*** Begin section ***

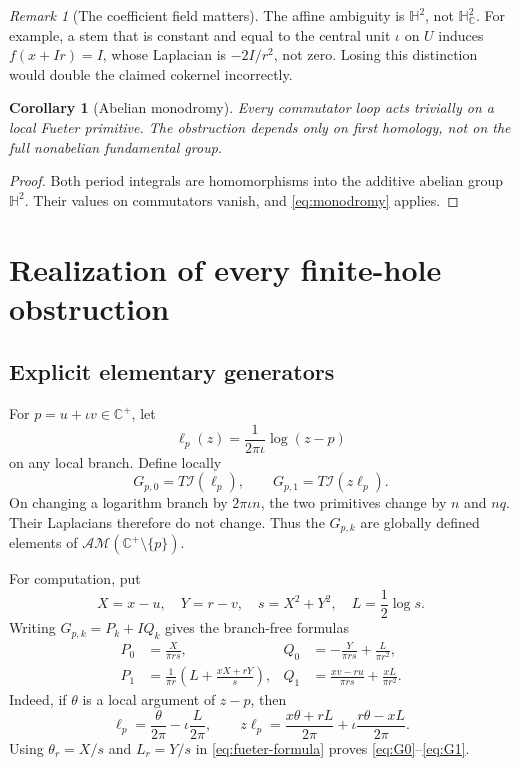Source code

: \documentclass[11pt,a4paper]{article}
\numberwithin{equation}{section}
\newtheorem{corollary}[theorem]{Corollary}
\theoremstyle{definition}
\theoremstyle{remark}
\newtheorem{remark}[theorem]{Remark}
\newcommand{\C}{\mathbb C}
\newcommand{\HH}{\mathbb H}
\newcommand{\HC}{\mathbb H_{\C}}
\newcommand{\ic}{\iota}
\newcommand{\AM}{\mathcal{AM}}
\newcommand{\cI}{\mathcal I}
\begin{document}
\begin{remark}[The coefficient field matters]
The affine ambiguity is $\HH^2$, not $\HC^2$. For example, a stem that is
constant and equal to the central unit $\ic$ on $U$ induces $f(x+Ir)=I$,
whose Laplacian is $-2I/r^2$, not zero. Losing this distinction would double
the claimed cokernel incorrectly.
\end{remark}

\begin{corollary}[Abelian monodromy]\label{cor:abelian}
Every commutator loop acts trivially on a local Fueter primitive. The
obstruction depends only on first homology, not on the full nonabelian
fundamental group.
\end{corollary}
\begin{proof}
Both period integrals are homomorphisms into the additive abelian group
$\HH^2$. Their values on commutators vanish, and
\eqref{eq:monodromy} applies.
\end{proof}

\section{Realization of every finite-hole obstruction}
\label{sec:splitting}

\subsection{Explicit elementary generators}
For $p=u+\ic v\in\C^+$, let
\[
 \ell_p(z)=\frac{1}{2\pi\ic}\log(z-p)
\]
on any local branch. Define locally
\begin{equation}
 G_{p,0}=T\cI(\ell_p),\qquad
 G_{p,1}=T\cI(z\ell_p).
 \label{eq:generators}
\end{equation}
On changing a logarithm branch by $2\pi\ic n$, the two primitives change
by $n$ and $nq$. Their Laplacians therefore do not change. Thus the $G_{p,k}$
are globally defined elements of $\AM(\C^+\setminus\{p\})$.

For computation, put
\[
 X=x-u,\quad Y=r-v,\quad s=X^2+Y^2,\quad L=\frac12\log s.
\]
Writing $G_{p,k}=P_k+I Q_k$ gives the branch-free formulas
\begin{align}
 P_0&=\frac{X}{\pi r s},&
 Q_0&=-\frac{Y}{\pi r s}+\frac{L}{\pi r^2},\label{eq:G0}\\
 P_1&=\frac1{\pi r}\left(L+\frac{xX+rY}{s}\right),&
 Q_1&=\frac{xv-ru}{\pi r s}+\frac{xL}{\pi r^2}.
 \label{eq:G1}
\end{align}
Indeed, if $\theta$ is a local argument of $z-p$, then
\[
 \ell_p=\frac{\theta}{2\pi}-\ic\frac L{2\pi},\qquad
 z\ell_p=\frac{x\theta+rL}{2\pi}
          +\ic\frac{r\theta-xL}{2\pi}.
\]
Using $\theta_r=X/s$ and $L_r=Y/s$ in
\eqref{eq:fueter-formula} proves \eqref{eq:G0}--\eqref{eq:G1}.
\end{document}
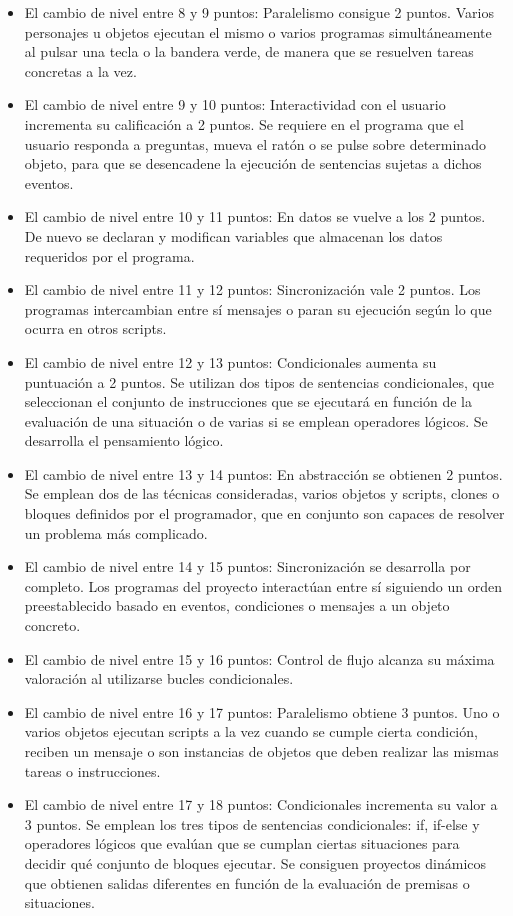 \documentclass[a4paper, 12pt]{book}
\begin{document}
\begin{itemize}
 \item El cambio de nivel entre 8 y 9 puntos: Paralelismo consigue 2 puntos. Varios personajes u objetos ejecutan el mismo o varios programas simultáneamente al pulsar una tecla o la bandera verde, de manera que se resuelven tareas concretas a la vez.
 \item El cambio de nivel entre 9 y 10 puntos: Interactividad con el usuario incrementa su calificación a 2 puntos. Se requiere en el programa que el usuario responda a preguntas, mueva el ratón o se pulse sobre determinado objeto, para que se desencadene la ejecución de sentencias sujetas a dichos eventos.
 \item El cambio de nivel entre 10 y 11 puntos: En datos se vuelve a los 2 puntos. De nuevo se declaran y modifican variables que almacenan los datos requeridos por el programa.
 \item El cambio de nivel entre 11 y 12 puntos: Sincronización vale 2 puntos. Los programas intercambian entre sí mensajes o paran su ejecución según lo que ocurra en otros scripts.
 \item El cambio de nivel entre 12 y 13 puntos: Condicionales aumenta su puntuación a 2 puntos. Se utilizan dos tipos de sentencias condicionales, que seleccionan el conjunto de instrucciones que se ejecutará en función de la evaluación de una situación o de varias si se emplean operadores lógicos. Se desarrolla el pensamiento lógico.
 \item El cambio de nivel entre 13 y 14 puntos: En abstracción se obtienen 2 puntos. Se emplean dos de las técnicas consideradas, varios objetos y scripts, clones o bloques definidos por el programador, que en conjunto son capaces de resolver un problema más complicado.
 \item El cambio de nivel entre 14 y 15 puntos: Sincronización se desarrolla por completo. Los programas del proyecto interactúan entre sí siguiendo un orden preestablecido basado en eventos, condiciones o  mensajes a un objeto concreto. 
 \item El cambio de nivel entre 15 y 16 puntos: Control de flujo alcanza su máxima valoración al utilizarse bucles condicionales.
 \item El cambio de nivel entre 16 y 17 puntos: Paralelismo obtiene 3 puntos. Uno o varios objetos ejecutan scripts a la vez cuando se cumple cierta condición, reciben un mensaje o son instancias de objetos que deben realizar las mismas tareas o instrucciones.
 \item El cambio de nivel entre 17 y 18 puntos: Condicionales incrementa su valor a 3 puntos. Se emplean los tres tipos de sentencias condicionales: if, if-else y operadores lógicos que evalúan que se cumplan ciertas situaciones para decidir qué conjunto de bloques ejecutar. Se consiguen proyectos dinámicos que obtienen salidas diferentes en función de la evaluación de premisas o situaciones.

\end{itemize}
\end{document}
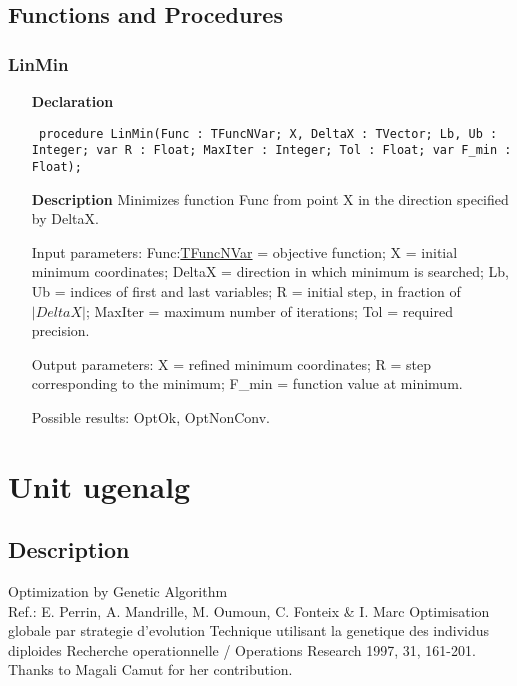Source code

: \documentclass[12pt,a4paper,oneside]{report}
\newcommand{\declarationitem}[1]{\textbf{#1}}
\newcommand{\descriptiontitle}[1]{\textbf{#1}}
\newcommand{\code}[1]{\texttt{#1}}
\begin{document}
\subsection{Functions and Procedures}
\subsubsection{LinMin}
\label{ulinmin-LinMin}
\begin{itemize}\item[\declarationitem{Declaration}\hfill]
	\begin{flushleft}
		\code{
			procedure LinMin(Func : TFuncNVar; X, DeltaX : TVector; Lb, Ub : Integer; var R : Float; MaxIter : Integer; Tol : Float; var F{\_}min : Float);}
		
	\end{flushleft}
	
	\par
	\item[\descriptiontitle{Description}]
	Minimizes function Func from point X in the direction specified by DeltaX.
	
	Input parameters: Func:\hyperref[utypes-TFuncNVar]{TFuncNVar} = objective function; X = initial minimum coordinates; DeltaX = direction in which minimum is searched; Lb, Ub = indices of first and last variables; R = initial step, in fraction of $|DeltaX|$; MaxIter = maximum number of iterations; Tol = required precision.
	
	Output parameters: X = refined minimum coordinates; R = step corresponding to the minimum; F{\_}min = function value at minimum.
	
	Possible results: OptOk, OptNonConv.
	
\end{itemize}


\section{Unit ugenalg}
\label{ugenalg}
\subsection{Description}
Optimization by Genetic Algorithm\\ 
Ref.: E. Perrin, A. Mandrille, M. Oumoun, C. Fonteix {\&} I. Marc Optimisation globale par strategie d'evolution Technique utilisant la genetique des individus diploides Recherche operationnelle / Operations Research 1997, 31, 161{-}201.\\
Thanks to Magali Camut for her contribution.
\end{document}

*** End section ***

**TASK DETAILS:**
Return the listing unchanged except for the pictures, which should be dropped.

**YOUR RESPONSE:**
Source code

: \documentclass[11pt,a4paper]{article}
\numberwithin{equation}{section}
\newtheorem{corollary}[theorem]{Corollary}
\theoremstyle{definition}
\theoremstyle{remark}
\newtheorem{remark}[theorem]{Remark}
\newcommand{\C}{\mathbb C}
\newcommand{\HH}{\mathbb H}
\newcommand{\HC}{\mathbb H_{\C}}
\newcommand{\ic}{\iota}
\newcommand{\AM}{\mathcal{AM}}
\newcommand{\cI}{\mathcal I}
\begin{document}
\begin{remark}[The coefficient field matters]
The affine ambiguity is $\HH^2$, not $\HC^2$. For example, a stem that is
constant and equal to the central unit $\ic$ on $U$ induces $f(x+Ir)=I$,
whose Laplacian is $-2I/r^2$, not zero. Losing this distinction would double
the claimed cokernel incorrectly.
\end{remark}

\begin{corollary}[Abelian monodromy]\label{cor:abelian}
Every commutator loop acts trivially on a local Fueter primitive. The
obstruction depends only on first homology, not on the full nonabelian
fundamental group.
\end{corollary}
\begin{proof}
Both period integrals are homomorphisms into the additive abelian group
$\HH^2$. Their values on commutators vanish, and
\eqref{eq:monodromy} applies.
\end{proof}

\section{Realization of every finite-hole obstruction}
\label{sec:splitting}

\subsection{Explicit elementary generators}
For $p=u+\ic v\in\C^+$, let
\[
 \ell_p(z)=\frac{1}{2\pi\ic}\log(z-p)
\]
on any local branch. Define locally
\begin{equation}
 G_{p,0}=T\cI(\ell_p),\qquad
 G_{p,1}=T\cI(z\ell_p).
 \label{eq:generators}
\end{equation}
On changing a logarithm branch by $2\pi\ic n$, the two primitives change
by $n$ and $nq$. Their Laplacians therefore do not change. Thus the $G_{p,k}$
are globally defined elements of $\AM(\C^+\setminus\{p\})$.

For computation, put
\[
 X=x-u,\quad Y=r-v,\quad s=X^2+Y^2,\quad L=\frac12\log s.
\]
Writing $G_{p,k}=P_k+I Q_k$ gives the branch-free formulas
\begin{align}
 P_0&=\frac{X}{\pi r s},&
 Q_0&=-\frac{Y}{\pi r s}+\frac{L}{\pi r^2},\label{eq:G0}\\
 P_1&=\frac1{\pi r}\left(L+\frac{xX+rY}{s}\right),&
 Q_1&=\frac{xv-ru}{\pi r s}+\frac{xL}{\pi r^2}.
 \label{eq:G1}
\end{align}
Indeed, if $\theta$ is a local argument of $z-p$, then
\[
 \ell_p=\frac{\theta}{2\pi}-\ic\frac L{2\pi},\qquad
 z\ell_p=\frac{x\theta+rL}{2\pi}
          +\ic\frac{r\theta-xL}{2\pi}.
\]
Using $\theta_r=X/s$ and $L_r=Y/s$ in
\eqref{eq:fueter-formula} proves \eqref{eq:G0}--\eqref{eq:G1}.
\end{document}
 \documentclass[a4paper, 12pt]{book}
\begin{document}
\begin{itemize}
 \item El cambio de nivel entre 8 y 9 puntos: Paralelismo consigue 2 puntos. Varios personajes u objetos ejecutan el mismo o varios programas simultáneamente al pulsar una tecla o la bandera verde, de manera que se resuelven tareas concretas a la vez.
 \item El cambio de nivel entre 9 y 10 puntos: Interactividad con el usuario incrementa su calificación a 2 puntos. Se requiere en el programa que el usuario responda a preguntas, mueva el ratón o se pulse sobre determinado objeto, para que se desencadene la ejecución de sentencias sujetas a dichos eventos.
 \item El cambio de nivel entre 10 y 11 puntos: En datos se vuelve a los 2 puntos. De nuevo se declaran y modifican variables que almacenan los datos requeridos por el programa.
 \item El cambio de nivel entre 11 y 12 puntos: Sincronización vale 2 puntos. Los programas intercambian entre sí mensajes o paran su ejecución según lo que ocurra en otros scripts.
 \item El cambio de nivel entre 12 y 13 puntos: Condicionales aumenta su puntuación a 2 puntos. Se utilizan dos tipos de sentencias condicionales, que seleccionan el conjunto de instrucciones que se ejecutará en función de la evaluación de una situación o de varias si se emplean operadores lógicos. Se desarrolla el pensamiento lógico.
 \item El cambio de nivel entre 13 y 14 puntos: En abstracción se obtienen 2 puntos. Se emplean dos de las técnicas consideradas, varios objetos y scripts, clones o bloques definidos por el programador, que en conjunto son capaces de resolver un problema más complicado.
 \item El cambio de nivel entre 14 y 15 puntos: Sincronización se desarrolla por completo. Los programas del proyecto interactúan entre sí siguiendo un orden preestablecido basado en eventos, condiciones o  mensajes a un objeto concreto. 
 \item El cambio de nivel entre 15 y 16 puntos: Control de flujo alcanza su máxima valoración al utilizarse bucles condicionales.
 \item El cambio de nivel entre 16 y 17 puntos: Paralelismo obtiene 3 puntos. Uno o varios objetos ejecutan scripts a la vez cuando se cumple cierta condición, reciben un mensaje o son instancias de objetos que deben realizar las mismas tareas o instrucciones.
 \item El cambio de nivel entre 17 y 18 puntos: Condicionales incrementa su valor a 3 puntos. Se emplean los tres tipos de sentencias condicionales: if, if-else y operadores lógicos que evalúan que se cumplan ciertas situaciones para decidir qué conjunto de bloques ejecutar. Se consiguen proyectos dinámicos que obtienen salidas diferentes en función de la evaluación de premisas o situaciones.

\end{itemize}
\end{document}
Source code

: \documentclass[12pt,a4paper,oneside]{report}
\newcommand{\declarationitem}[1]{\textbf{#1}}
\newcommand{\descriptiontitle}[1]{\textbf{#1}}
\newcommand{\code}[1]{\texttt{#1}}
\begin{document}
\subsection{Functions and Procedures}
\subsubsection{LinMin}
\label{ulinmin-LinMin}
\begin{itemize}\item[\declarationitem{Declaration}\hfill]
	\begin{flushleft}
		\code{
			procedure LinMin(Func : TFuncNVar; X, DeltaX : TVector; Lb, Ub : Integer; var R : Float; MaxIter : Integer; Tol : Float; var F{\_}min : Float);}
		
	\end{flushleft}
	
	\par
	\item[\descriptiontitle{Description}]
	Minimizes function Func from point X in the direction specified by DeltaX.
	
	Input parameters: Func:\hyperref[utypes-TFuncNVar]{TFuncNVar} = objective function; X = initial minimum coordinates; DeltaX = direction in which minimum is searched; Lb, Ub = indices of first and last variables; R = initial step, in fraction of $|DeltaX|$; MaxIter = maximum number of iterations; Tol = required precision.
	
	Output parameters: X = refined minimum coordinates; R = step corresponding to the minimum; F{\_}min = function value at minimum.
	
	Possible results: OptOk, OptNonConv.
	
\end{itemize}


\section{Unit ugenalg}
\label{ugenalg}
\subsection{Description}
Optimization by Genetic Algorithm\\ 
Ref.: E. Perrin, A. Mandrille, M. Oumoun, C. Fonteix {\&} I. Marc Optimisation globale par strategie d'evolution Technique utilisant la genetique des individus diploides Recherche operationnelle / Operations Research 1997, 31, 161{-}201.\\
Thanks to Magali Camut for her contribution.
\end{document}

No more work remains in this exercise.